Steven Pearlstein, the pulitzer-prize winning business columnist for the Washington Post, has written a book that provides a trenchant critique of contemporary capitalism in the United States. In “Can American Capitalism Survive,” he has dug beneath the surface of contemporary discontents in a carefully researched new book. After decades of slow growth, rising inequality, political polarization, and declining public trust in most of our institutions, including big business, a fundamental look at how our economy works is in order. One doesn’t have to agree with all of Pearlstein’s arguments to welcome his valuable effort to unpack why the existing rationale for capitalism is flawed. To be sure, he often wears his idealism on his sleeve, and his recommendations are, to my way of thinking, less convincing than his diagnosis, but we are badly in need of new ideas that challenge the reigning paradigm of how the economy works.
Let me take his critique of capitalism one element at a time.
His first point is that markets don’t always produce optimal outcomes. Every economics 101 student knows that the invisible hand and self-interest can deliver many benefits but that self-interest by itself cannot deal with the larger issue of what kind of society we want to live in. Markets are amoral. They cannot be left to decide what benefits should be provided to the least well-off, what kind of environment our children will inherit, and what kind of guard rails are needed to maintain competition and prevent unchecked economic power from influencing the political system.

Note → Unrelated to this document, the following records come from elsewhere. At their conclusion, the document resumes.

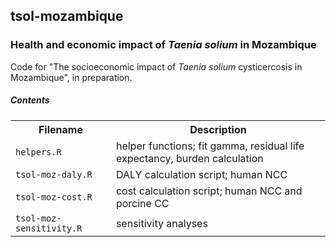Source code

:## tsol-mozambique
### Health and economic impact of _Taenia solium_ in Mozambique

Code for "The socioeconomic impact of _Taenia solium_ cysticercosis in Mozambique", in preparation.

##### Contents
<table>
<tr>
<th>Filename</th>
<th>Description</th>
</tr>
<tr>
<td><code>helpers.R</code></td>
<td>helper functions; fit gamma, residual life expectancy, burden calculation</td>
</tr>
<tr>
<td><code>tsol-moz-daly.R</code></td>
<td>DALY calculation script; human NCC</td>
</tr>
<tr>
<td><code>tsol-moz-cost.R</code></td>
<td>cost calculation script; human NCC and porcine CC</td>
</tr>
<tr>
<td><code>tsol-moz-sensitivity.R</code></td>
<td>sensitivity analyses</td>
</tr>
</table>
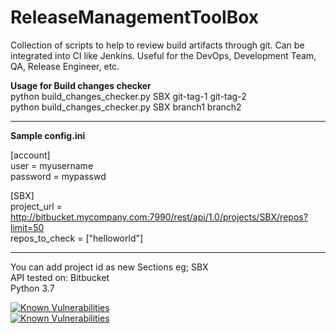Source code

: # ReleaseManagementToolBox
Collection of scripts to help to review build artifacts through git. Can be integrated into CI like Jenkins.
Useful for the DevOps, Development Team, QA, Release Engineer, etc.

**Usage for Build changes checker**  
python build_changes_checker.py SBX git-tag-1 git-tag-2  
python build_changes_checker.py SBX branch1 branch2  

--------------------  
**Sample config.ini**

[account]  
user = myusername  
password = mypasswd  

[SBX]  
project_url = http://bitbucket.mycompany.com:7990/rest/api/1.0/projects/SBX/repos?limit=50  
repos_to_check = ["helloworld"]  

--------------------  

You can add project id as new Sections eg; SBX  
API tested on: Bitbucket  
Python 3.7  
  
  
  <a href="https://snyk.io/test/github/thinksabin/ReleaseManagementToolBox?targetFile=build_changes_checker%2Frequirements.txt"><img src="https://snyk.io/test/github/thinksabin/ReleaseManagementToolBox/badge.svg?targetFile=build_changes_checker%2Frequirements.txt" alt="Known Vulnerabilities" data-canonical-src="https://snyk.io/test/github/thinksabin/ReleaseManagementToolBox?targetFile=build_changes_checker%2Frequirements.txt" style="max-width:100%;"></a>  
  [![Known Vulnerabilities](https://snyk.io/test/github/thinksabin/ReleaseManagementToolBox/badge.svg?targetFile=build_changes_checker%2Frequirements.txt)](https://snyk.io/test/github/thinksabin/ReleaseManagementToolBox?targetFile=build_changes_checker%2Frequirements.txt)
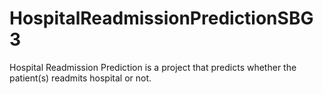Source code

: # HospitalReadmissionPredictionSBG3
Hospital Readmission Prediction is a project that predicts whether the patient(s) readmits hospital or not.
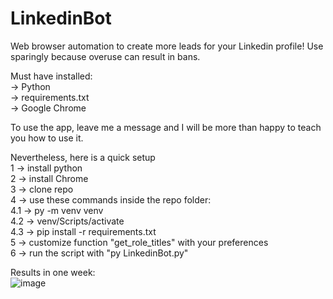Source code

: # LinkedinBot

Web browser automation to create more leads for your Linkedin profile!
Use sparingly because overuse can result in bans.

Must have installed:</br>
-> Python</br>
-> requirements.txt</br>
-> Google Chrome</br>

To use the app, leave me a message and I will be more than happy to teach you how to use it.</br>

Nevertheless, here is a quick setup</br>
1 -> install python</br>
2 -> install Chrome</br>
3 -> clone repo</br>
4 -> use these commands inside the repo folder:</br>
4.1 -> py -m venv venv</br>
4.2 -> venv/Scripts/activate</br>
4.3 -> pip install -r requirements.txt</br>
5 -> customize function "get_role_titles" with your preferences</br>
6 -> run the script with "py LinkedinBot.py"</br>

Results in one week:</br>
![image](https://user-images.githubusercontent.com/48108738/138418903-0bde6dc2-b84e-4762-adf4-a7f0b6181f2f.png)
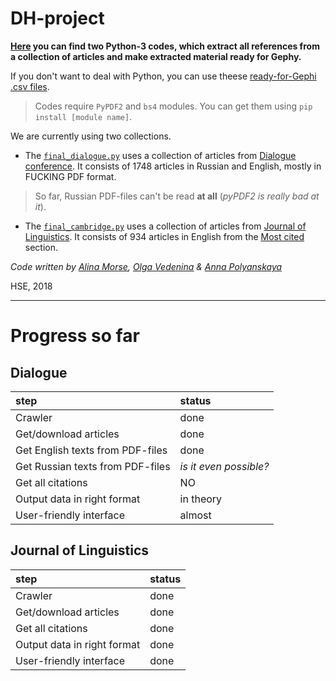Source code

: # DH-project
**[Here](/codes) you can find two Python-3 codes, which extract all references from a collection of articles and make extracted material ready for Gephy.**

If you don't want to deal with Python, you can use theese [ready-for-Gephi .csv files](/output).

> Codes require `PyPDF2` and `bs4` modules.
> You can get them using `pip install [module name]`.

We are currently using two collections.

* The [`final_dialogue.py`](/codes/final_dialogue.py)
uses a collection of articles from [Dialogue conference](http://www.dialog-21.ru/).
It consists of 1748 articles in Russian and English, mostly in FUCKING PDF format.

> So far, Russian PDF-files can't be read **at all** (*pyPDF2 is really bad at it*).

* The [`final_cambridge.py`](/codes/final_cambridge.py)
uses a collection of articles from [Journal of Linguistics](https://www.cambridge.org/core/journals/journal-of-linguistics).
It consists of 934 articles in English from the [Most cited](https://www.cambridge.org/core/journals/journal-of-linguistics/most-cited) section.

*Code written by [Alina Morse](), [Olga Vedenina]() & [Anna Polyanskaya](vk.com/aglade)*


HSE, 2018

***

# Progress so far

## Dialogue

step|status
:---|:---
Crawler| done
Get/download articles| done
Get English texts from PDF-files| done
Get Russian texts from PDF-files| *is it even possible?*
Get all citations| NO
Output data in right format|in theory
User-friendly interface| almost

## Journal of Linguistics

step|status
:---|:---
Crawler| done
Get/download articles| done
Get all citations| done
Output data in right format| done
User-friendly interface| done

His second point is that wages don’t always equal productivity. In fact, wage growth has lagged well behind productivity growth in recent decades, wage levels for workers with comparable education and experience vary sharply across firms—a result that shouldn’t occur in a competitive economy—and more and more of our national income is going to shareholders rather than to the workers that helped to produce it.
His third point is that we don’t have the kind of equal opportunity enshrined in our founding documents and in our continuing belief in meritocracy. We don’t get to pick our parents, our genetic endowments, our neighborhoods, or our early schooling. Today’s high levels of inequality may beget even less opportunity in the future and may even slow economic growth once it reaches the point where its incentivizing effects are offset by its negative effects on social trust, productivity, and political stability.
His final point is that fear of modest redistribution, on the grounds that it will undermine economic growth, is misplaced. He admits that too much redistribution could have adverse effects and that socialism is not the answer. Moreover, liberals have never defined just how much redistribution is enough. Still, the idea that there is always and everywhere a trade-off between equity and efficiency is just plain wrong.
In sum, and in Pearlstein’s own words, “greed is not good, people aren’t always worth what they are paid, opportunity is not equal and more fairness won’t make you poor.” Overall, the book lands devastating blows on the intellectual foundations of neoliberalism. What should replace it is far from clear.